Alaska Artist Jill Richie on Creativity that Contributes to Collective Action

Jill Richie is a Fairbanks, Alaska-based plein air painter and archaeologist who uses watercolors as a tool for observation, recreation, and education. She sent in a submission last spring before we hit a big pause button in order to redesign our website, but it feels fitting to be sharing her winter landscape paintings and close-up ice studies now, when there’s a nip in the air and winter’s first snow is still accumulating outside my window. 

In recent years, art has been a humbling way for Jill to redefine her relationship with natural and cultural environments, and she’s continuing to learn how it can be a catalyst for reciprocity.

Part of this redefinition was that new parenthood called Jill to seek out a creative outlet that she could take with her (and her baby) outdoors. But more broadly, art and Jill’s creative exploration of human connection with environments—both past and present—also shapes her lifestyle as an outdoor enthusiast, advocate, and her career as an archaeologist. 

She says, “My art is grounded in place-based watercolors and I thrive on painting en plein air. Whether I’m in the backyard or the backcountry, I take note of my surroundings in sketchbooks. This creative process is a form of being in conversation with the environment and can be a tool to protect it.”

Let’s get to know Jill better through her work, and in more of her own words.

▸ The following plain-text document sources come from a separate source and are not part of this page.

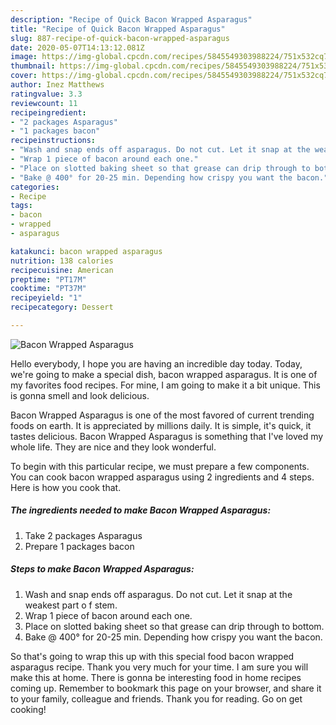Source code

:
 ```yaml
---
description: "Recipe of Quick Bacon Wrapped Asparagus"
title: "Recipe of Quick Bacon Wrapped Asparagus"
slug: 887-recipe-of-quick-bacon-wrapped-asparagus
date: 2020-05-07T14:13:12.081Z
image: https://img-global.cpcdn.com/recipes/5845549303988224/751x532cq70/bacon-wrapped-asparagus-recipe-main-photo.jpg
thumbnail: https://img-global.cpcdn.com/recipes/5845549303988224/751x532cq70/bacon-wrapped-asparagus-recipe-main-photo.jpg
cover: https://img-global.cpcdn.com/recipes/5845549303988224/751x532cq70/bacon-wrapped-asparagus-recipe-main-photo.jpg
author: Inez Matthews
ratingvalue: 3.3
reviewcount: 11
recipeingredient:
- "2 packages Asparagus"
- "1 packages bacon"
recipeinstructions:
- "Wash and snap ends off asparagus. Do not cut. Let it snap at the weakest part o f stem."
- "Wrap 1 piece of bacon around each one."
- "Place on slotted baking sheet so that grease can drip through to bottom."
- "Bake @ 400° for 20-25 min. Depending how crispy you want the bacon."
categories:
- Recipe
tags:
- bacon
- wrapped
- asparagus

katakunci: bacon wrapped asparagus 
nutrition: 138 calories
recipecuisine: American
preptime: "PT17M"
cooktime: "PT37M"
recipeyield: "1"
recipecategory: Dessert

---
```



![Bacon Wrapped Asparagus](https://img-global.cpcdn.com/recipes/5845549303988224/751x532cq70/bacon-wrapped-asparagus-recipe-main-photo.jpg)

Hello everybody, I hope you are having an incredible day today. Today, we're going to make a special dish, bacon wrapped asparagus. It is one of my favorites food recipes. For mine, I am going to make it a bit unique. This is gonna smell and look delicious.

Bacon Wrapped Asparagus is one of the most favored of current trending foods on earth. It is appreciated by millions daily. It is simple, it's quick, it tastes delicious. Bacon Wrapped Asparagus is something that I've loved my whole life. They are nice and they look wonderful.




To begin with this particular recipe, we must prepare a few components. You can cook bacon wrapped asparagus using 2 ingredients and 4 steps. Here is how you cook that.

<!--inarticleads1-->

##### The ingredients needed to make Bacon Wrapped Asparagus:

1. Take 2 packages Asparagus
1. Prepare 1 packages bacon




<!--inarticleads2-->

##### Steps to make Bacon Wrapped Asparagus:

1. Wash and snap ends off asparagus. Do not cut. Let it snap at the weakest part o f stem.
1. Wrap 1 piece of bacon around each one.
1. Place on slotted baking sheet so that grease can drip through to bottom.
1. Bake @ 400° for 20-25 min. Depending how crispy you want the bacon.




So that's going to wrap this up with this special food bacon wrapped asparagus recipe. Thank you very much for your time. I am sure you will make this at home. There is gonna be interesting food in home recipes coming up. Remember to bookmark this page on your browser, and share it to your family, colleague and friends. Thank you for reading. Go on get cooking!
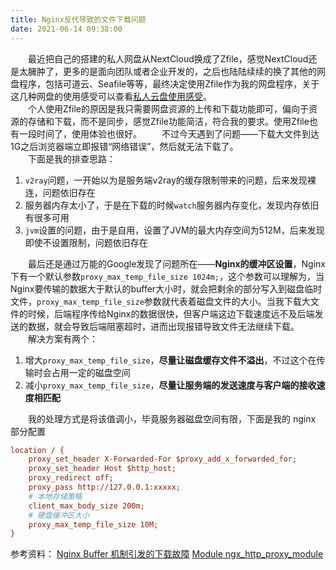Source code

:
 ```yaml
---
title: Nginx反代导致的文件下载问题
date: 2021-06-14 09:38:00
---
```


　　最近把自己的搭建的私人网盘从NextCloud换成了Zfile，感觉NextCloud还是太臃肿了，更多的是面向团队或者企业开发的，之后也陆陆续续的换了其他的网盘程序，包括可道云、Seafile等等，最终决定使用Zfile作为我的网盘程序，关于这几种网盘的使用感受可以查看[私人云盘使用感受](https://blogs.echocolate.xyz/archives/12/)。  
　　个人使用Zfile的原因是我只需要网盘资源的上传和下载功能即可，偏向于资源的存储和下载，而不是同步，感觉Zfile功能简洁，符合我的要求。使用Zfile也有一段时间了，使用体验也很好。
　　不过今天遇到了问题——下载大文件到达1G之后浏览器端立即报错“网络错误”，然后就无法下载了。  
　　下面是我的排查思路：
1. `v2ray`问题，一开始以为是服务端v2ray的缓存限制带来的问题，后来发现裸连，问题依旧存在
2. 服务器内存太小了，于是在下载的时候`watch`服务器内存变化，发现内存依旧有很多可用
3. `jvm`设置的问题，由于是自用，设置了JVM的最大内存空间为512M，后来发现即使不设置限制，问题依旧存在

　　最后还是通过万能的Google发现了问题所在——**Nginx的缓冲区设置**，Nginx下有一个默认参数`proxy_max_temp_file_size 1024m;`，这个参数可以理解为，当Nginx要传输的数据大于默认的buffer大小时，就会把剩余的部分写入到磁盘临时文件，`proxy_max_temp_file_size`参数就代表着磁盘文件的大小。当我下载大文件的时候，后端程序传给Nginx的数据很快，但客户端这边下载速度远不及后端发送的数据，就会导致后端阻塞超时，进而出现报错导致文件无法继续下载。  
　　解决方案有两个：
1. 增大`proxy_max_temp_file_size`，**尽量让磁盘缓存文件不溢出**，不过这个在传输时会占用一定的磁盘空间
2. 减小`proxy_max_temp_file_size`，**尽量让服务端的发送速度与客户端的接收速度相匹配**

　　我的处理方式是将该值调小，毕竟服务器磁盘空间有限，下面是我的 nginx 部分配置
```ini
location / {
    proxy_set_header X-Forwarded-For $proxy_add_x_forwarded_for;
    proxy_set_header Host $http_host;
    proxy_redirect off;
    proxy_pass http://127.0.0.1:xxxxx;
    # 本地存储策略
    client_max_body_size 200m;
    # 硬盘缓冲区大小
    proxy_max_temp_file_size 10M;
}
```

参考资料：
[Nginx Buffer 机制引发的下载故障](https://ms2008.github.io/2021/04/08/nginx-buffer/)
[Module ngx_http_proxy_module](https://nginx.org/en/docs/http/ngx_http_proxy_module.html)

Jill Richie on painting as her creative outlet in new parenthood, continual learning, and collective action.

I grew up in Alaska and currently live in Fairbanks, the traditional lands of the Dene people of the lower Tanana River, with my husband Mat, a wildlife biologist, and our two young daughters, one human, one husky. I consider myself to be a community-taught artist supported by imaginative family and friends, encouraged by makers near and far, and buoyed by techniques that evolve (or don’t!) each time I create. Growing up in Alaska, nature was an ever-present companion.

Plein air painting became my creative outlet when I entered parenthood in 2019. Eager to maintain outdoor hobbies and friendships, with a body in recovery and a baby in tow, my watercolor kit became as essential as the diaper bag when I’d head out the door.

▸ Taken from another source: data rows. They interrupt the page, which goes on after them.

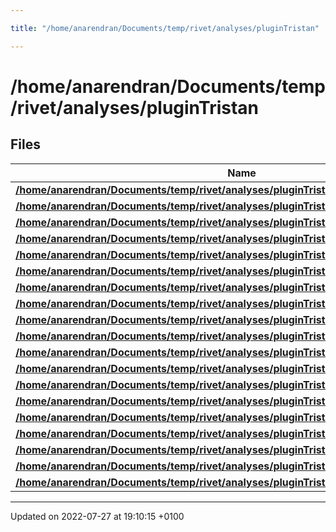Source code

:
 ```yaml
---

title: "/home/anarendran/Documents/temp/rivet/analyses/pluginTristan"

---
```


# /home/anarendran/Documents/temp/rivet/analyses/pluginTristan



## Files

| Name           |
| -------------- |
| **[/home/anarendran/Documents/temp/rivet/analyses/pluginTristan/AMY_1990_I283337.cc](http://example.org/files/amy__1990__i283337_8cc/#file-amy-1990-i283337.cc)**  |
| **[/home/anarendran/Documents/temp/rivet/analyses/pluginTristan/AMY_1990_I294525.cc](http://example.org/files/amy__1990__i294525_8cc/#file-amy-1990-i294525.cc)**  |
| **[/home/anarendran/Documents/temp/rivet/analyses/pluginTristan/AMY_1990_I295160.cc](http://example.org/files/amy__1990__i295160_8cc/#file-amy-1990-i295160.cc)**  |
| **[/home/anarendran/Documents/temp/rivet/analyses/pluginTristan/AMY_1990_I298238.cc](http://example.org/files/amy__1990__i298238_8cc/#file-amy-1990-i298238.cc)**  |
| **[/home/anarendran/Documents/temp/rivet/analyses/pluginTristan/AMY_1995_I406129.cc](http://example.org/files/amy__1995__i406129_8cc/#file-amy-1995-i406129.cc)**  |
| **[/home/anarendran/Documents/temp/rivet/analyses/pluginTristan/TOPAZ_1989_I279575.cc](http://example.org/files/topaz__1989__i279575_8cc/#file-topaz-1989-i279575.cc)**  |
| **[/home/anarendran/Documents/temp/rivet/analyses/pluginTristan/TOPAZ_1990_I283003.cc](http://example.org/files/topaz__1990__i283003_8cc/#file-topaz-1990-i283003.cc)**  |
| **[/home/anarendran/Documents/temp/rivet/analyses/pluginTristan/TOPAZ_1993_I353845.cc](http://example.org/files/topaz__1993__i353845_8cc/#file-topaz-1993-i353845.cc)**  |
| **[/home/anarendran/Documents/temp/rivet/analyses/pluginTristan/TOPAZ_1993_I361661.cc](http://example.org/files/topaz__1993__i361661_8cc/#file-topaz-1993-i361661.cc)**  |
| **[/home/anarendran/Documents/temp/rivet/analyses/pluginTristan/TOPAZ_1995_I381777.cc](http://example.org/files/topaz__1995__i381777_8cc/#file-topaz-1995-i381777.cc)**  |
| **[/home/anarendran/Documents/temp/rivet/analyses/pluginTristan/TOPAZ_1995_I381900.cc](http://example.org/files/topaz__1995__i381900_8cc/#file-topaz-1995-i381900.cc)**  |
| **[/home/anarendran/Documents/temp/rivet/analyses/pluginTristan/TOPAZ_1997_I454183.cc](http://example.org/files/topaz__1997__i454183_8cc/#file-topaz-1997-i454183.cc)**  |
| **[/home/anarendran/Documents/temp/rivet/analyses/pluginTristan/VENUS_1987_I251274.cc](http://example.org/files/venus__1987__i251274_8cc/#file-venus-1987-i251274.cc)**  |
| **[/home/anarendran/Documents/temp/rivet/analyses/pluginTristan/VENUS_1990_I283774.cc](http://example.org/files/venus__1990__i283774_8cc/#file-venus-1990-i283774.cc)**  |
| **[/home/anarendran/Documents/temp/rivet/analyses/pluginTristan/VENUS_1990_I296392.cc](http://example.org/files/venus__1990__i296392_8cc/#file-venus-1990-i296392.cc)**  |
| **[/home/anarendran/Documents/temp/rivet/analyses/pluginTristan/VENUS_1995_I392360.cc](http://example.org/files/venus__1995__i392360_8cc/#file-venus-1995-i392360.cc)**  |
| **[/home/anarendran/Documents/temp/rivet/analyses/pluginTristan/VENUS_1997_I440852.cc](http://example.org/files/venus__1997__i440852_8cc/#file-venus-1997-i440852.cc)**  |
| **[/home/anarendran/Documents/temp/rivet/analyses/pluginTristan/VENUS_1998_I453613.cc](http://example.org/files/venus__1998__i453613_8cc/#file-venus-1998-i453613.cc)**  |
| **[/home/anarendran/Documents/temp/rivet/analyses/pluginTristan/VENUS_1999_I500179.cc](http://example.org/files/venus__1999__i500179_8cc/#file-venus-1999-i500179.cc)**  |






-------------------------------

Updated on 2022-07-27 at 19:10:15 +0100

Painting, it turned out, was a great thing for me to do while nursing a newborn in the foothills or taking a break on the skin track. I didn’t always make it to the top of every mountain, but these sketches, pauses, and observations laid the foundation for a stable creative practice and a new relationship with nature.

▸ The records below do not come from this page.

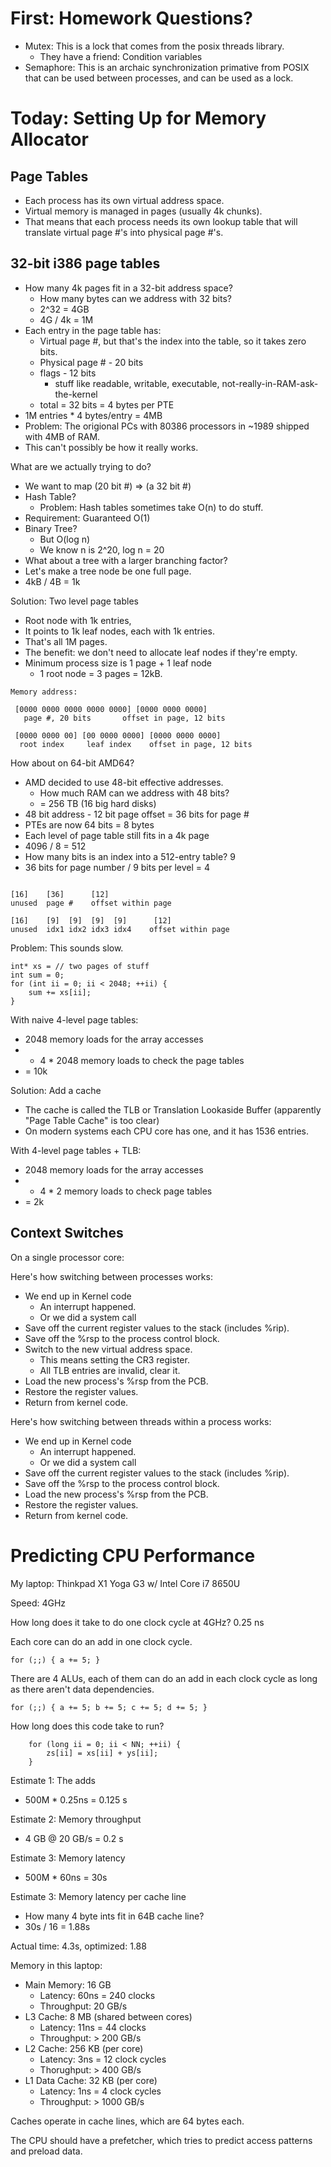 
# First: Homework Questions?

 - Mutex: This is a lock that comes from
   the posix threads library.
   - They have a friend: Condition variables
 - Semaphore: This is an archaic synchronization
   primative from POSIX that can be used between
   processes, and can be used as a lock.

# Today: Setting Up for Memory Allocator

## Page Tables

 - Each process has its own virtual address
   space.
 - Virtual memory is managed in pages
   (usually 4k chunks).
 - That means that each process needs its
   own lookup table that will translate
   virtual page #'s into physical page #'s.

## 32-bit i386 page tables

 - How many 4k pages fit in a 32-bit address
   space?
   - How many bytes can we address with 32 bits? 
   - 2^32 = 4GB
   - 4G / 4k = 1M
 - Each entry in the page table has:
   - Virtual page #, but that's the index into the
     table, so it takes zero bits.
   - Physical page # - 20 bits
   - flags - 12 bits
     - stuff like readable, writable, executable,
       not-really-in-RAM-ask-the-kernel
   - total = 32 bits = 4 bytes per PTE    
  - 1M entries * 4 bytes/entry = 4MB
  - Problem: The origional PCs with 80386 processors
    in ~1989 shipped with 4MB of RAM.
  - This can't possibly be how it really works.
 
What are we actually trying to do?

  - We want to map (20 bit #) => (a 32 bit #)
  - Hash Table?
    - Problem: Hash tables sometimes take 
      O(n) to do stuff.
  - Requirement: Guaranteed O(1)
  - Binary Tree?
    - But O(log n)
    - We know n is 2^20, log n = 20
  - What about a tree with a larger branching
    factor?
  - Let's make a tree node be one full page.
  - 4kB / 4B = 1k

Solution: Two level page tables

  - Root node with 1k entries,
  - It points to 1k leaf nodes, each with 1k
    entries.
  - That's all 1M pages.
  - The benefit: we don't need to allocate leaf
    nodes if they're empty.
  - Minimum process size is 1 page + 1 leaf node
    + 1 root node = 3 pages = 12kB.

```
Memory address:

 [0000 0000 0000 0000 0000] [0000 0000 0000]
   page #, 20 bits       offset in page, 12 bits
 
 [0000 0000 00] [00 0000 0000] [0000 0000 0000]
  root index     leaf index    offset in page, 12 bits
```

How about on 64-bit AMD64?

 - AMD decided to use 48-bit effective addresses.
   - How much RAM can we address with 48 bits?
   - = 256 TB    (16 big hard disks)
 - 48 bit address - 12 bit page offset = 36 bits
   for page #
 - PTEs are now 64 bits = 8 bytes
 - Each level of page table still fits in a 4k page
 - 4096 / 8 = 512
 - How many bits is an index into a 512-entry 
   table? 9
 - 36 bits for page number / 9 bits per level = 4

```

[16]    [36]      [12]
unused  page #    offset within page

[16]    [9]  [9]  [9]  [9]      [12]
unused  idx1 idx2 idx3 idx4    offset within page
```

Problem: This sounds slow.


```
int* xs = // two pages of stuff
int sum = 0;
for (int ii = 0; ii < 2048; ++ii) {
    sum += xs[ii];
}
```

With naive 4-level page tables:

 -   2048 memory loads for the array accesses
 - + 4 * 2048 memory loads to check the page tables
 - = 10k

Solution: Add a cache

 - The cache is called the TLB or Translation 
   Lookaside Buffer (apparently "Page Table
   Cache" is too clear)
 - On modern systems each CPU core has one,
   and it has 1536 entries.

With 4-level page tables + TLB:

 -   2048 memory loads for the array accesses
 - + 4 * 2 memory loads to check page tables
 - = 2k
 
## Context Switches

On a single processor core:

Here's how switching between processes works:

 - We end up in Kernel code
   - An interrupt happened.
   - Or we did a system call
 - Save off the current register values to
   the stack (includes %rip).
 - Save off the %rsp to the process control
   block.
 - Switch to the new virtual address space.
   - This means setting the CR3 register.
   - All TLB entries are invalid, clear it.
 - Load the new process's %rsp from the PCB.
 - Restore the register values.
 - Return from kernel code.

Here's how switching between threads within
a process works:
 
 - We end up in Kernel code
   - An interrupt happened.
   - Or we did a system call
 - Save off the current register values to
   the stack (includes %rip).
 - Save off the %rsp to the process control
   block.
 - Load the new process's %rsp from the PCB.
 - Restore the register values.
 - Return from kernel code.

# Predicting CPU Performance

My laptop: Thinkpad X1 Yoga G3 w/
    Intel Core i7 8650U

Speed: 4GHz

How long does it take to do one clock
cycle at 4GHz? 0.25 ns

Each core can do an add in one clock cycle.

```
for (;;) { a += 5; }
```

There are 4 ALUs, each of them can do an
add in each clock cycle as long as there
aren't data dependencies.

```
for (;;) { a += 5; b += 5; c += 5; d += 5; }
```


How long does this code take to run?

```
    for (long ii = 0; ii < NN; ++ii) {
        zs[ii] = xs[ii] + ys[ii];
    }
```

Estimate 1: The adds

  - 500M * 0.25ns = 0.125 s

Estimate 2: Memory throughput

  - 4 GB @ 20 GB/s = 0.2 s

Estimate 3: Memory latency

  - 500M * 60ns = 30s

Estimate 3: Memory latency per cache line
 
  - How many 4 byte ints fit in 64B cache line?
  - 30s / 16 = 1.88s

Actual time: 4.3s, optimized: 1.88

Memory in this laptop:

 - Main Memory: 16 GB
   - Latency: 60ns = 240 clocks
   - Throughput: 20 GB/s
 - L3 Cache: 8 MB (shared between cores)
   - Latency: 11ns = 44 clocks
   - Throughput: > 200 GB/s
 - L2 Cache: 256 KB (per core)
   - Latency: 3ns = 12 clock cycles
   - Thorughput: > 400 GB/s
 - L1 Data Cache: 32 KB (per core)
   - Latency: 1ns = 4 clock cycles
   - Throughput: > 1000 GB/s
 
Caches operate in cache lines, which are 64 
bytes each. 
 
The CPU should have a prefetcher, which tries
to predict access patterns and preload data.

Jill painting while her bundled baby naps next to her.

I believe art encourages an intimate relationship with your subject, whatever it may be. Artists are constantly posed with decisions—how to capture this color, interpret this shape, translate this emotion—but by embedding my artistic practice in the environment, I’m also contending with shifting light, inclement weather, ravenous mosquitoes, and a little 8-month season we call winter.

The more I painted the land on the land, the more curious I grew about details behind the aesthetics. Geomorphology and weather patterns, botany and cultural history occupied my thoughts. When I pause in the landscape instead of only moving through it, I realize how much I have to learn.

Katsi Tlaadi

I’d return home from an outing with tired legs, a sketch or two, and more questions than I’d started with. Building well-rounded knowledge of the places I paint has become one small part of my responsibility—and joy—of being an artist and a steward. These environments are filled with story, knowledge, memory, and opportunity.

While the purpose of many of my sketches are sentimental and experimental, they also have the power to be an act of reciprocity. Art is a form of being in conversation with the environment and can be a tool to protect it.

I’m committed to deepening themes of education and advocacy in my work by seeking opportunities for art to support social and environmental justice initiatives. In the last year, my art has connected me with creatives and Indigenous leaders working to protect the Arctic National Wildlife Refuge from oil and gas development. It has raised funds to support local non-profit organizations. It has encouraged voting and civic engagement. It has coalesced into personal projects like “Alaska Place Names Illustrated” that strengthen my relationship to the land, educate fellow visitors, and honor Indigenous people who have stewarded it for millennia—and continue to do so. I share these examples to remind you—and myself—of the myriad ways that art can contribute to broader causes and collective action. 

Kobuk

In the long term, my goal for my little pictures is to make an impact on the big picture. Tucked carefully into my backpack, each individual painting is humble and seems unlikely to change anything in my household, let alone the world.

But by dusting them off, committing to learning on and off the page, and sharing them with my community—might they inspire a budding artist to create?

Might they help a new parent develop a new passion that fits into their new lifestyle?

Might they be a record of the environment at this point in time?

Might they raise awareness about an issue?

Might they incentivize a commitment to a cause?

Might they be a way to engage in a reciprocal relationship with the land?

Thanks to generations of artists who have shared this path before, I can wholeheartedly answer, “Yes.”